• _TASK REQUIREMENTS_
All that is needed is an exact copy of the lines from the beginning of the data below through the line containing "7. What is Continuous Integration?", minus the pictures.

• _STORED DATA_
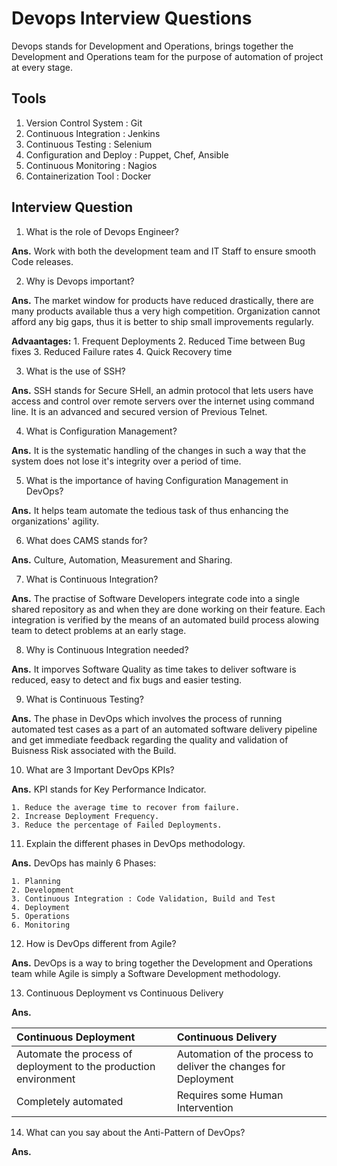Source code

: # Devops Interview Questions

Devops stands for Development and Operations, brings together the Development and Operations team for the purpose of automation of project at every stage. 

## Tools

1. Version Control System   : Git
2. Continuous Integration   : Jenkins
3. Continuous Testing       : Selenium
4. Configuration and Deploy : Puppet, Chef, Ansible
5. Continuous Monitoring    : Nagios
6. Containerization Tool    : Docker

## Interview Question

1. What is the role of Devops Engineer?

**Ans.** Work with both the development team and IT Staff to ensure smooth Code releases.

2. Why is Devops important?

**Ans.** The market window for products have reduced drastically, there are many products available thus a very high competition. Organization cannot afford any big gaps, thus it is better to ship small improvements regularly.

**Advaantages:**
    1. Frequent Deployments
    2. Reduced Time between Bug fixes
    3. Reduced Failure rates
    4. Quick Recovery time

3. What is the use of SSH?

**Ans.** SSH stands for Secure SHell, an admin protocol that lets users have access and control over remote servers over the internet using command line. It is an advanced and secured version of Previous Telnet.

4. What is Configuration Management?

**Ans.** It is the systematic handling of the changes in such a way that the system does not lose it's integrity over a period of time.

5. What is the importance of having Configuration Management in DevOps?

**Ans.** It helps team automate the tedious task of thus enhancing the organizations' agility.

6. What does CAMS stands for?

**Ans.** Culture, Automation, Measurement and Sharing.

7. What is Continuous Integration?

**Ans.** The practise of Software Developers integrate code into a single shared repository as and when they are done working on their feature. Each integration is verified by the means of an automated build process alowing team to detect problems at an early stage.

8. Why is Continuous Integration needed?

**Ans.** It imporves Software Quality as time takes to deliver software is reduced, easy to detect and fix bugs and easier testing.

9. What is Continuous Testing?

**Ans.** The phase in DevOps which involves the process of running automated test cases as a part of an automated software delivery pipeline and get immediate feedback regarding the quality and validation of Buisness Risk associated with the Build.

10. What are 3 Important DevOps KPIs?

**Ans.** KPI stands for Key Performance Indicator.

    1. Reduce the average time to recover from failure.
    2. Increase Deployment Frequency.
    3. Reduce the percentage of Failed Deployments.

11. Explain the different phases in DevOps methodology.

**Ans.** DevOps has mainly 6 Phases:

    1. Planning
    2. Development
    3. Continuous Integration : Code Validation, Build and Test
    4. Deployment
    5. Operations
    6. Monitoring

12. How is DevOps different from Agile?

**Ans.** DevOps is a way to bring together the Development and Operations team while Agile is simply a Software Development methodology.

13. Continuous Deployment vs Continuous Delivery

**Ans.** 

|Continuous Deployment|Continuous Delivery|
|:---|:---|
|Automate the process of deployment to the production environment|Automation of the process to deliver the changes for Deployment|
|Completely automated|Requires some Human Intervention|

14. What can you say about the Anti-Pattern of DevOps?

**Ans.** 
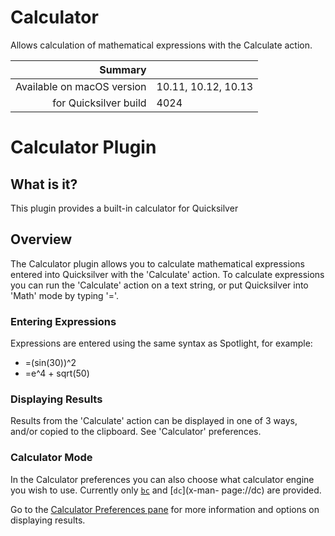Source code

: # Calculator

Allows calculation of mathematical expressions with the Calculate action.

 Summary                    | &nbsp; 
---------------------------:|:--------------------
 Available on macOS version | 10.11, 10.12, 10.13
      for Quicksilver build | 4024


# Calculator Plugin

## What is it?

This plugin provides a built-in calculator for Quicksilver

## Overview

The Calculator plugin allows you to calculate mathematical expressions entered
into Quicksilver with the 'Calculate' action. To calculate expressions you can
run the 'Calculate' action on a text string, or put Quicksilver into 'Math'
mode by typing '='.

### Entering Expressions

Expressions are entered using the same syntax as Spotlight, for example:

  * =(sin(30))^2
  * =e^4 + sqrt(50)

### Displaying Results

Results from the 'Calculate' action can be displayed in one of 3 ways, and/or
copied to the clipboard. See 'Calculator' preferences.

### Calculator Mode

In the Calculator preferences you can also choose what calculator engine you
wish to use. Currently only [`bc`](x-man-page://bc) and [`dc`](x-man-
page://dc) are provided.

Go to the [Calculator Preferences pane](qs://preferences#CalculatorPrefPane)
for more information and options on displaying results.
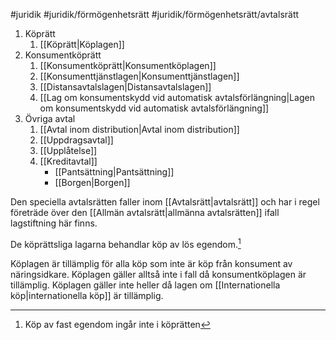 #juridik #juridik/förmögenhetsrätt #juridik/förmögenhetsrätt/avtalsrätt 

1. Köprätt
	1. [[Köprätt|Köplagen]]
2. Konsumentköprätt
	1. [[Konsumentköprätt|Konsumentköplagen]]
	2. [[Konsumenttjänstlagen|Konsumenttjänstlagen]]
	3. [[Distansavtalslagen|Distansavtalslagen]]
	4. [[Lag om konsumentskydd vid automatisk avtalsförlängning|Lagen om konsumentskydd vid automatisk avtalsförlängning]]
3. Övriga avtal
	1. [[Avtal inom distribution|Avtal inom distribution]]
	3. [[Uppdragsavtal]]
	2. [[Upplåtelse]]
	4. [[Kreditavtal]]
		- [[Pantsättning|Pantsättning]]
		- [[Borgen|Borgen]]

Den speciella avtalsrätten faller inom [[Avtalsrätt|avtalsrätt]] och har i regel företräde över den [[Allmän avtalsrätt|allmänna avtalsrätten]] ifall lagstiftning här finns.

De köprättsliga lagarna behandlar köp av lös egendom.[^1]

Köplagen är tillämplig för alla köp som inte är köp från konsument av näringsidkare. Köplagen gäller alltså inte i fall då konsumentköplagen är tillämplig. Köplagen gäller inte heller då lagen om [[Internationella köp|internationella köp]] är tillämplig.

[^1]: Köp av fast egendom ingår inte i köprätten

• _ANSWER SPACE_
Source code

: # Devops Interview Questions

Devops stands for Development and Operations, brings together the Development and Operations team for the purpose of automation of project at every stage. 

## Tools

1. Version Control System   : Git
2. Continuous Integration   : Jenkins
3. Continuous Testing       : Selenium
4. Configuration and Deploy : Puppet, Chef, Ansible
5. Continuous Monitoring    : Nagios
6. Containerization Tool    : Docker

## Interview Question

1. What is the role of Devops Engineer?

**Ans.** Work with both the development team and IT Staff to ensure smooth Code releases.

2. Why is Devops important?

**Ans.** The market window for products have reduced drastically, there are many products available thus a very high competition. Organization cannot afford any big gaps, thus it is better to ship small improvements regularly.

**Advaantages:**
    1. Frequent Deployments
    2. Reduced Time between Bug fixes
    3. Reduced Failure rates
    4. Quick Recovery time

3. What is the use of SSH?

**Ans.** SSH stands for Secure SHell, an admin protocol that lets users have access and control over remote servers over the internet using command line. It is an advanced and secured version of Previous Telnet.

4. What is Configuration Management?

**Ans.** It is the systematic handling of the changes in such a way that the system does not lose it's integrity over a period of time.

5. What is the importance of having Configuration Management in DevOps?

**Ans.** It helps team automate the tedious task of thus enhancing the organizations' agility.

6. What does CAMS stands for?

**Ans.** Culture, Automation, Measurement and Sharing.

7. What is Continuous Integration?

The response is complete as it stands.